### Work required:
What is needed here is an exact repetition of the records below, beginning at the line that has "3. **Contraction**: Also" and stopping after the line that has "- **Timely [Market](../m/market.md)".

### Records from a data collection:
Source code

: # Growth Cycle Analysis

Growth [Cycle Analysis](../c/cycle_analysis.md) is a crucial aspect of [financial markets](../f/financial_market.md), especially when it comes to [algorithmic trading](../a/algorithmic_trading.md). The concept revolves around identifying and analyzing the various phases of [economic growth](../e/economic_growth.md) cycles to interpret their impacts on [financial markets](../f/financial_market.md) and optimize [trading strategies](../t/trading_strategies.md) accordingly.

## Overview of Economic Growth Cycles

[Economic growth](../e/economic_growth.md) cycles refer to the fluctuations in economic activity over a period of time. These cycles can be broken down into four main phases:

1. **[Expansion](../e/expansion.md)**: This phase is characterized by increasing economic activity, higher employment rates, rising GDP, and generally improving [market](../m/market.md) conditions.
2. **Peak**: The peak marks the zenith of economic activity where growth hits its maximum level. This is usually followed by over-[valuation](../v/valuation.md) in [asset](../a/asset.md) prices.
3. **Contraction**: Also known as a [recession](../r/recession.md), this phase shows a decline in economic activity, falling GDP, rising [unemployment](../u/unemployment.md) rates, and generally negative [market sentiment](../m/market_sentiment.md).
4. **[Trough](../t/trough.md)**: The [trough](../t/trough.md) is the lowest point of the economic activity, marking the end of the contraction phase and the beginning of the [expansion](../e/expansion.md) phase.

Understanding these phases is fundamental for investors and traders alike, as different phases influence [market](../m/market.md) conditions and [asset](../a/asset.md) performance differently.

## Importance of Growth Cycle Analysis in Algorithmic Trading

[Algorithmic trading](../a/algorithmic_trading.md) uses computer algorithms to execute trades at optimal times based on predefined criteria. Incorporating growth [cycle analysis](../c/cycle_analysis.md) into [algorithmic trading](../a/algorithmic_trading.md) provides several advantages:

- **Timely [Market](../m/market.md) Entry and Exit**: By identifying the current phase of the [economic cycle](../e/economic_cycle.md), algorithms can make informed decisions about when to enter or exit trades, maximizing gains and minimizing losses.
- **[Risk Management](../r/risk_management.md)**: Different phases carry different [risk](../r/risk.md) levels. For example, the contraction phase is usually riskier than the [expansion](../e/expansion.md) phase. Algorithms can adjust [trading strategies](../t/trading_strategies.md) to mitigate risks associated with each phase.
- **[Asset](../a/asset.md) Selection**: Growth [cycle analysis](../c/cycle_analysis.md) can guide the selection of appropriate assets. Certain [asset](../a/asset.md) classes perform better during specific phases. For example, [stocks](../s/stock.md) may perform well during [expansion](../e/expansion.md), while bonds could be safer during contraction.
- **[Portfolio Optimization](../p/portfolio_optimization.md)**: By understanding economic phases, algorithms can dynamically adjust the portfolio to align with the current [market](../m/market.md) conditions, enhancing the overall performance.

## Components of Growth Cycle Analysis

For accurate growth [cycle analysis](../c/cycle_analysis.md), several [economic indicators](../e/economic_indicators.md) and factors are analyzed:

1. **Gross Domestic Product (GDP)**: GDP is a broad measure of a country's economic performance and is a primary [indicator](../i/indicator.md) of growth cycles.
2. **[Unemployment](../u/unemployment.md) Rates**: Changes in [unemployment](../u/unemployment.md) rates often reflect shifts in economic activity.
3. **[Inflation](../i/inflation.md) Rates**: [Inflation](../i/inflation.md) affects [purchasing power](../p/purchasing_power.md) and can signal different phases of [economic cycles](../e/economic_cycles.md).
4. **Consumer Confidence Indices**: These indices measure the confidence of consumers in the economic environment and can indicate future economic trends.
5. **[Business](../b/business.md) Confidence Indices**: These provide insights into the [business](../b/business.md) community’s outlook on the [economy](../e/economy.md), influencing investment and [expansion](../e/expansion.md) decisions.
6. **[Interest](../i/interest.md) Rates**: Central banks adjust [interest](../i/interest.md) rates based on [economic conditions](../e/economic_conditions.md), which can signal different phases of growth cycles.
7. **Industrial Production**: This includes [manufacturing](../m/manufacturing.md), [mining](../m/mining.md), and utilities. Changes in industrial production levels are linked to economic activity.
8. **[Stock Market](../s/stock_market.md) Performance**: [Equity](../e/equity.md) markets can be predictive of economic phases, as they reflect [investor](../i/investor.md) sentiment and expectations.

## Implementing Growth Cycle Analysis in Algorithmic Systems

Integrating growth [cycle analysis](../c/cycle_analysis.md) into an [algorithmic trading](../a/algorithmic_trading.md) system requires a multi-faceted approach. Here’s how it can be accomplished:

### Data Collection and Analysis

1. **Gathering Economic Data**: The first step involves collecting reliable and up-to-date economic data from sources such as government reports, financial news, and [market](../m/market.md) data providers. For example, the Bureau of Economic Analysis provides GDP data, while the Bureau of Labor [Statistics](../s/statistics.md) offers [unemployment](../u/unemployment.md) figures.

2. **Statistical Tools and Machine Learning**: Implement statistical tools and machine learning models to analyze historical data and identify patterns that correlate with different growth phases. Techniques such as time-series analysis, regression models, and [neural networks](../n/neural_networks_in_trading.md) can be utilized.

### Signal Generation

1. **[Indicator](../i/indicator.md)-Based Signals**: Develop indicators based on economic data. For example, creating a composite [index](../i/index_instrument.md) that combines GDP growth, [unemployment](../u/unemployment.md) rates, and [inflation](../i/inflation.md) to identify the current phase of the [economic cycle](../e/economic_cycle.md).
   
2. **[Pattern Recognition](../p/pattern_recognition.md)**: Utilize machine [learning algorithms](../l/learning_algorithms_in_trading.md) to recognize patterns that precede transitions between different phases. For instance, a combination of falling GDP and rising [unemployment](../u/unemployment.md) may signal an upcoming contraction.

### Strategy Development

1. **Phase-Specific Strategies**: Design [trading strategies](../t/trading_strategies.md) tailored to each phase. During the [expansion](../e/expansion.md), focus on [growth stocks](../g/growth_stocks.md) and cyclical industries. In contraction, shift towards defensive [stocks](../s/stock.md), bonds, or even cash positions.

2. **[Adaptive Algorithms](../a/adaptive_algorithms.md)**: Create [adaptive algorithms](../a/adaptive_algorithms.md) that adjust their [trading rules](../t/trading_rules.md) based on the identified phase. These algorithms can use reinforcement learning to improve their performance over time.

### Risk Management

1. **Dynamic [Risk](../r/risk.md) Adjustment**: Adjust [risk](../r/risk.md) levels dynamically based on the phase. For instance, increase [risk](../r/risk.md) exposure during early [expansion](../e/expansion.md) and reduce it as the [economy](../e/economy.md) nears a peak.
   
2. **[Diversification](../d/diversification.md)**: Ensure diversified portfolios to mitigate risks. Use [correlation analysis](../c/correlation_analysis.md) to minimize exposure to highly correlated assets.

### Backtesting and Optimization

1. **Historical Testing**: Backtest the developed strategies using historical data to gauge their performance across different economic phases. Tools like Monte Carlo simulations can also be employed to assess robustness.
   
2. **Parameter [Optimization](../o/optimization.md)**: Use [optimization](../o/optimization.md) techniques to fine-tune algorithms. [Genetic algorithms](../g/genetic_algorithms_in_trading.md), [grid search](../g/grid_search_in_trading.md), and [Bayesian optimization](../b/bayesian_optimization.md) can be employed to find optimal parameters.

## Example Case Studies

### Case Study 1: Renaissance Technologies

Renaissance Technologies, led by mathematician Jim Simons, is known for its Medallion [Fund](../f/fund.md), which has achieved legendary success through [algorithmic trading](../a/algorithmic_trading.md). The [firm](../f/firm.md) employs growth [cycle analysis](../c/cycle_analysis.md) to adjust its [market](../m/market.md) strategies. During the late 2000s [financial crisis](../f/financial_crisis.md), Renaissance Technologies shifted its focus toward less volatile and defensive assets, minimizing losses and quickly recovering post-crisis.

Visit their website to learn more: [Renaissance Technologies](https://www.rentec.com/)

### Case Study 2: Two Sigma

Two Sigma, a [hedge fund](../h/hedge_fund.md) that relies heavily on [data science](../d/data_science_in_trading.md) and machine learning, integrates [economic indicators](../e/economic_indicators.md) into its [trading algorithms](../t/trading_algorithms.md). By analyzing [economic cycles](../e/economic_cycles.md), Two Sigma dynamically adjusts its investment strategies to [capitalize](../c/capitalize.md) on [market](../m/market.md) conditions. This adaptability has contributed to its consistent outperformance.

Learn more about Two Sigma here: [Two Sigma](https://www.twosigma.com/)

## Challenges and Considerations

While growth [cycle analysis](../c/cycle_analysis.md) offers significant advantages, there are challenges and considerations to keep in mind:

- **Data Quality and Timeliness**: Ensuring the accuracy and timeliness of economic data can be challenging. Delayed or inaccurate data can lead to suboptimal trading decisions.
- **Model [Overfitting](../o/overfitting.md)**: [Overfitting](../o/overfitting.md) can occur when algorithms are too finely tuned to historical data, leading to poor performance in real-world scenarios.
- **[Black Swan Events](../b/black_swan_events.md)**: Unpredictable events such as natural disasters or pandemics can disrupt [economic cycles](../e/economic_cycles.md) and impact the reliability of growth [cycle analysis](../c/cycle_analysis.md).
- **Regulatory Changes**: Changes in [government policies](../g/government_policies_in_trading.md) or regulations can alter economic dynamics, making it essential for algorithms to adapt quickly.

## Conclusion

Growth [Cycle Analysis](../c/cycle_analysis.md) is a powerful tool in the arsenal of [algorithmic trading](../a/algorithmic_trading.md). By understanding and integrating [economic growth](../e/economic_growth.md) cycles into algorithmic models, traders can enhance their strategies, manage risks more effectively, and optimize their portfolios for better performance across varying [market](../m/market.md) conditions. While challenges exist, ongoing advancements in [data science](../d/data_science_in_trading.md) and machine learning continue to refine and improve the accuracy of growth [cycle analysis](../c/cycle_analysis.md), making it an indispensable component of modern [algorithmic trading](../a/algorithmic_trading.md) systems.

### Task output:
3. **Contraction**: Also known as a [recession](../r/recession.md), this phase shows a decline in economic activity, falling GDP, rising [unemployment](../u/unemployment.md) rates, and generally negative [market sentiment](../m/market_sentiment.md).
4. **[Trough](../t/trough.md)**: The [trough](../t/trough.md) is the lowest point of the economic activity, marking the end of the contraction phase and the beginning of the [expansion](../e/expansion.md) phase.

Understanding these phases is fundamental for investors and traders alike, as different phases influence [market](../m/market.md) conditions and [asset](../a/asset.md) performance differently.

## Importance of Growth Cycle Analysis in Algorithmic Trading

[Algorithmic trading](../a/algorithmic_trading.md) uses computer algorithms to execute trades at optimal times based on predefined criteria. Incorporating growth [cycle analysis](../c/cycle_analysis.md) into [algorithmic trading](../a/algorithmic_trading.md) provides several advantages:

- **Timely [Market](../m/market.md) Entry and Exit**: By identifying the current phase of the [economic cycle](../e/economic_cycle.md), algorithms can make informed decisions about when to enter or exit trades, maximizing gains and minimizing losses.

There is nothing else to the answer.